Zugleich betonte der Konzern, dass es für Schlussfolgerungen jeder Art zu diesem Zeitpunkt noch zu früh sei.

Sobald eine abschließende Bewertung vorliege, werde die Bahn dies mitteilen.

Der Fall kommt für die Deutsche Bahn zur Unzeit. Das Unternehmen ist finanziell angeschlagen und steht wegen mangelnder Pünktlichkeit im Fernverkehr und fehlender Zuverlässigkeit im Güterverkehr unter Druck. So habe sich zuletzt der Verlust der Bahntochter DB Cargo erheblich erhöht.

Ende Juni wollte sich der Konzernaufsichtsrat deswegen in einer Strategiesitzung eigentlich mit der Zukunft des Unternehmens und dessen milliardenschwerer Finanzlücke befassen.
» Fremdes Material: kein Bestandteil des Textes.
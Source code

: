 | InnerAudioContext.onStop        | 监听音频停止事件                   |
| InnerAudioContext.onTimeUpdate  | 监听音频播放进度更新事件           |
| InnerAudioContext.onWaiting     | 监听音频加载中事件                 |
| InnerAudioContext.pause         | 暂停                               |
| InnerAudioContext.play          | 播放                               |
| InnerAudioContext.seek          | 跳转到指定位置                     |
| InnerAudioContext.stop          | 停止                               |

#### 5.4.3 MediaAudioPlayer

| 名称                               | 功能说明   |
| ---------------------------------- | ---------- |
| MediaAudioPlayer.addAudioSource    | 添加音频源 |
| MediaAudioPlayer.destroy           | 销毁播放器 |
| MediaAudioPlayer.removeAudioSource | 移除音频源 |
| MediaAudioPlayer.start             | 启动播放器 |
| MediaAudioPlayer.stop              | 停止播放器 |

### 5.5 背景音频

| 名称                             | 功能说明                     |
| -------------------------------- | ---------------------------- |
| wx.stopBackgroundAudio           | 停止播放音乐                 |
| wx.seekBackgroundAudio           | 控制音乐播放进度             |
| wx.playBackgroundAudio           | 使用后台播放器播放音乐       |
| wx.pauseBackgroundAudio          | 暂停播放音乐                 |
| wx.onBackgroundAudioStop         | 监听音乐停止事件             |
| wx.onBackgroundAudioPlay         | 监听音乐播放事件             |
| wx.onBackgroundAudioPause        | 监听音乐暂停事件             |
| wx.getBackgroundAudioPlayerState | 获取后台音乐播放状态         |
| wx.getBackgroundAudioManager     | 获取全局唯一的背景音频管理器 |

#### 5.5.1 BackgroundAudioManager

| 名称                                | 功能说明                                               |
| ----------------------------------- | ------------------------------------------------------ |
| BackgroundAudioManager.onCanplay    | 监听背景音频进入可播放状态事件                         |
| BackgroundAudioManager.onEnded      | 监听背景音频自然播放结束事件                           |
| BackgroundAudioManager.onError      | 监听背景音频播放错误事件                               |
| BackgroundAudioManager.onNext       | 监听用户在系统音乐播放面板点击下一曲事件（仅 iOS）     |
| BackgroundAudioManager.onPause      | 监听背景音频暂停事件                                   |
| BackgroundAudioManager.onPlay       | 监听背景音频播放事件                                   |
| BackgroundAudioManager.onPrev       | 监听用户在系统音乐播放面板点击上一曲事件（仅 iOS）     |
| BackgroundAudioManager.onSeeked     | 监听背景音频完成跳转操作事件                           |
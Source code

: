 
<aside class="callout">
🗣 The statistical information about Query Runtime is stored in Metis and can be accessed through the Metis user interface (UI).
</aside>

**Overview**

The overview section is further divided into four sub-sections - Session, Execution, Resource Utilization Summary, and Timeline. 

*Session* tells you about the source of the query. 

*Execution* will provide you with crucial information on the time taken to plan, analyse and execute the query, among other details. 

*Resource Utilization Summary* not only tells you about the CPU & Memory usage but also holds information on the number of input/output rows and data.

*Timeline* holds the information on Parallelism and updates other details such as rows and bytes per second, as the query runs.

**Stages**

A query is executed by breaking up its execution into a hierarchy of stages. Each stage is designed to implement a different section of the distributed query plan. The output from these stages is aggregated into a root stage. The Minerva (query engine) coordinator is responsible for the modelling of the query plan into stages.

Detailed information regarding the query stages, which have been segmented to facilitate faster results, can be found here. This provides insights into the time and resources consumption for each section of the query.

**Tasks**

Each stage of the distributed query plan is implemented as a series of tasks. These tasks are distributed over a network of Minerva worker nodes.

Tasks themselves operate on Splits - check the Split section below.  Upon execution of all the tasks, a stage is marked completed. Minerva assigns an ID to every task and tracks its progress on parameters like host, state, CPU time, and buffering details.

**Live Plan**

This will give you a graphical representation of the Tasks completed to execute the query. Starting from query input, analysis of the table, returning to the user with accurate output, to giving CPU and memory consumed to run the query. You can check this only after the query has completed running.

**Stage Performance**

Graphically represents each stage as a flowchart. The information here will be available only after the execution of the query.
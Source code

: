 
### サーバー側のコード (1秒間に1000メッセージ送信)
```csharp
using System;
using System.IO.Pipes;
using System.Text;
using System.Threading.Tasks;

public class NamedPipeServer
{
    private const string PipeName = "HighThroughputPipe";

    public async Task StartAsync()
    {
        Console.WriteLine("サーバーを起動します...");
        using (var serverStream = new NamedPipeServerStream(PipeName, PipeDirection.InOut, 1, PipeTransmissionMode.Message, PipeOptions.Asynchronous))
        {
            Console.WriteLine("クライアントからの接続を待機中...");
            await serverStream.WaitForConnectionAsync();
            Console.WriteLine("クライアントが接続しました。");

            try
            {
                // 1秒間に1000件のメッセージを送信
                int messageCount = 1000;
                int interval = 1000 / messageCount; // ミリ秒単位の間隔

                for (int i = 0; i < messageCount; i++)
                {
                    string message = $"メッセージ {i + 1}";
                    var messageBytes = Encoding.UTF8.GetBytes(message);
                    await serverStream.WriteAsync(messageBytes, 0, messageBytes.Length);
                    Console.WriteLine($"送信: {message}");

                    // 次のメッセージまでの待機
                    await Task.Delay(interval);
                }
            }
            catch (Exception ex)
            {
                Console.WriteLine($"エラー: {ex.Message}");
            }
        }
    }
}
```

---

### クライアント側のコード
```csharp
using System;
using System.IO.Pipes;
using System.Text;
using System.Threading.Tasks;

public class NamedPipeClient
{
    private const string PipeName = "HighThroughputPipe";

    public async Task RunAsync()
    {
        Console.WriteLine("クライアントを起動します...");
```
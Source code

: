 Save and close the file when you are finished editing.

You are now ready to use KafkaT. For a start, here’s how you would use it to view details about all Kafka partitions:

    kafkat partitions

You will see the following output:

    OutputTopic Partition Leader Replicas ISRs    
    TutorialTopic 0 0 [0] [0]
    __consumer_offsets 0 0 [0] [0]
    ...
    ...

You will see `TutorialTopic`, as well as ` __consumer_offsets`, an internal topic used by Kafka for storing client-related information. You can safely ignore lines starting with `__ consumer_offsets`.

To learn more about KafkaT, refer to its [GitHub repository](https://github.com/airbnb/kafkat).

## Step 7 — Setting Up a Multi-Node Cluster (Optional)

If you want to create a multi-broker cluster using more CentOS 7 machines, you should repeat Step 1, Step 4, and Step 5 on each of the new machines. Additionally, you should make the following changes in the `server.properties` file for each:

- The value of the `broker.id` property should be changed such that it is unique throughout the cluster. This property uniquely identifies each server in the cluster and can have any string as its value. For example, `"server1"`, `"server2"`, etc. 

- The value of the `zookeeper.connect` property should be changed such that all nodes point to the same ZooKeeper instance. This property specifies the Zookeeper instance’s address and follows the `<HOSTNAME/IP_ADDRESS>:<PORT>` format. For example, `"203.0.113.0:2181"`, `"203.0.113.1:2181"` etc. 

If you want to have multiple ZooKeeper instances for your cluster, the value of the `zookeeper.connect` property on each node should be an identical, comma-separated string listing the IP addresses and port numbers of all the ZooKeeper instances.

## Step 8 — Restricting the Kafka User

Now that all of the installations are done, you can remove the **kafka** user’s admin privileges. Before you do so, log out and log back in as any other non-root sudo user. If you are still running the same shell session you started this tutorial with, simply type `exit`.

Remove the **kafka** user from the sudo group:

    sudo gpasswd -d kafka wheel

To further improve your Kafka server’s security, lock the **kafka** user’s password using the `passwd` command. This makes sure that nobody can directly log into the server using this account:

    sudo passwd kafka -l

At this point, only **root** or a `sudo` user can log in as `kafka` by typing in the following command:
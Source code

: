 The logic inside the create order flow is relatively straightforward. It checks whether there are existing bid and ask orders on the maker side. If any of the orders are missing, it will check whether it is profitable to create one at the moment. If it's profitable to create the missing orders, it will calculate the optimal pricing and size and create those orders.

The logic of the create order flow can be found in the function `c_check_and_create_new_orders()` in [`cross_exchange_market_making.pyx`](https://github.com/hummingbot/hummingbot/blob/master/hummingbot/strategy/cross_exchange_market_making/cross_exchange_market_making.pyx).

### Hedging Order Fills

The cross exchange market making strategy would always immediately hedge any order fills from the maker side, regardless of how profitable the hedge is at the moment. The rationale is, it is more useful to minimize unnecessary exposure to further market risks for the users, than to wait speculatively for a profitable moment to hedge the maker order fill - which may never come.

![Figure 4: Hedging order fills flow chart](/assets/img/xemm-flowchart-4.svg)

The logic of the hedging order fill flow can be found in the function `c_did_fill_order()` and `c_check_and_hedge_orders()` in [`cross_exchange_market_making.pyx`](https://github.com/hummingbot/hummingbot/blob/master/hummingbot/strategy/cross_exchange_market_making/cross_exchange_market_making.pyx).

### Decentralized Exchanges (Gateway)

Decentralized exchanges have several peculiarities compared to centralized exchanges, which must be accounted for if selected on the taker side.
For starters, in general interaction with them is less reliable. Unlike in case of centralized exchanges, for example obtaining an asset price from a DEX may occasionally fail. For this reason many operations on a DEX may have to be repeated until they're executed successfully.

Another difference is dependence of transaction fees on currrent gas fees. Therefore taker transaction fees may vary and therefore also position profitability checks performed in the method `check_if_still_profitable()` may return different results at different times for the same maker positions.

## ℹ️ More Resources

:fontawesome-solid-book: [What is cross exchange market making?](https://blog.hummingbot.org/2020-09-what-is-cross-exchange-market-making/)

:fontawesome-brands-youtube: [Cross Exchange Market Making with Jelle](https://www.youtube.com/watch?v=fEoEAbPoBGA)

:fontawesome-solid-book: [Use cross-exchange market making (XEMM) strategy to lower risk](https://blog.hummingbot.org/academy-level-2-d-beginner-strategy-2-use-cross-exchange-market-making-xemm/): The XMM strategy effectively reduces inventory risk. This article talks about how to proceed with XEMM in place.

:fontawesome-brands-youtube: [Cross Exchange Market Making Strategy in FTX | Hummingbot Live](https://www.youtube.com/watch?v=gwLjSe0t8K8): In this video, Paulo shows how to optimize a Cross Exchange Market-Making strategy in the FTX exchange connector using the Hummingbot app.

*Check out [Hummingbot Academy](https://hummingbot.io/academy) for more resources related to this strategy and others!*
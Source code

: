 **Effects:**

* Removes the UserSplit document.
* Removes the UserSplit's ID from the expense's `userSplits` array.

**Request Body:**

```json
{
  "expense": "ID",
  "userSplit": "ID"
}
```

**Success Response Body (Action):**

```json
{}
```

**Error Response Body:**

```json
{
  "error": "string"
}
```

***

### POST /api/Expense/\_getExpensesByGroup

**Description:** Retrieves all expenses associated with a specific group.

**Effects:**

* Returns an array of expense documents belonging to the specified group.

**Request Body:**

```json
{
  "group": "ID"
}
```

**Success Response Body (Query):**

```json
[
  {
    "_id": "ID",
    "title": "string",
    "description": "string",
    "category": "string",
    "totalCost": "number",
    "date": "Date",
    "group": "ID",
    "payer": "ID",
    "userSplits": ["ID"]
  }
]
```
Anfang des Jahres musste die Bahn-Spitze zu mehreren Krisen-Treffen ins Bundesverkehrsministerium. Thema: Die Bahn braucht jährlich zwei bis drei Milliarden Euro zusätzlich für Investitionen in Personal und Service. Das Ministerium verlangt Einsparungsvorschläge und mehr Effizienz.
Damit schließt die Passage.